Çin-ABD Rekabeti ve Bölgesel İttifaklar
/
Saldırı, ABD ile Çin arasındaki küresel güç mücadelesinin bir yansıması olarak değerlendirilebilir. ABD, Çin’in üretim merkezi konumunu zayıflatmak için Hindistan’ı stratejik bir alternatif olarak destekliyor. Apple gibi dev şirketlerin üretimlerini Hindistan’a kaydırması, bu politikanın somut bir göstergesi. Öte yandan, Çin, Pakistan’ın en büyük silah tedarikçisi ve yakın müttefiki. Çin’in Gwadar Limanı projesi, Hint Okyanusu’na erişim ve İpek Yolu’nun canlandırılması için kritik bir öneme sahip. Hindistan’ın saldırısı, bu bağlamda Çin-Pakistan ittifakına yönelik bir mesaj olarak okunabilir. Ayrıca, Hindistan ile Çin arasında Sikkim bölgesindeki sınır anlaşmazlıkları, iki ülke askerlerinin sopalarla karşı karşıya geldiği gerilimli bir ortam yaratıyor.
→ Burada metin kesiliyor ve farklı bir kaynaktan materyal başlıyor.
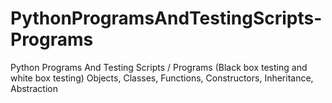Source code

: # PythonProgramsAndTestingScripts-Programs
Python Programs And Testing Scripts / Programs (Black box testing and white box testing) Objects, Classes, Functions, Constructors, Inheritance, Abstraction
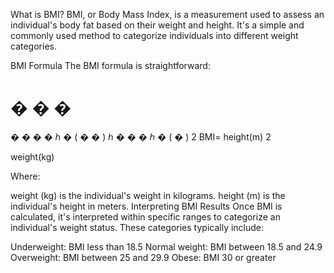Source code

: What is BMI?
BMI, or Body Mass Index, is a measurement used to assess an individual's body fat based on their weight and height. It's a simple and commonly used method to categorize individuals into different weight categories.

BMI Formula
The BMI formula is straightforward:

�
�
�
=
�
�
�
�
ℎ
�
(
�
�
)
ℎ
�
�
�
ℎ
�
(
�
)
2
BMI= 
height(m) 
2
 
weight(kg)
​

 

Where:

weight (kg) is the individual's weight in kilograms.
height (m) is the individual's height in meters.
Interpreting BMI Results
Once BMI is calculated, it's interpreted within specific ranges to categorize an individual's weight status. These categories typically include:

Underweight: BMI less than 18.5
Normal weight: BMI between 18.5 and 24.9
Overweight: BMI between 25 and 29.9
Obese: BMI 30 or greater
Su Krizi: Bölgesel ve Küresel Bir Tehdit
/
İndus Nehri havzası, Pakistan’ın su kaynaklarının %80’inden fazlasını sağlıyor ve Hindistan-Pakistan ilişkilerinde uzun süredir bir gerilim unsuru. 1960 tarihli İndus Suları Anlaşması, İndus, Chelum ve Chenab nehirlerini Pakistan’a, Ravi, Beas ve Sutlej nehirlerini ise Hindistan’a bırakarak olası bir “su savaşını” şimdiye kadar önledi. Ancak küresel su krizi derinleştikçe, bu anlaşmanın sürdürülebilirliği sorgulanıyor. Anadolu Ajansı’ndan Doç. Dr. Furkan Kaya’ya göre, su kaynakları üzerindeki bu hassas denge, iki ülke arasında yeni çatışmalara yol açabilir.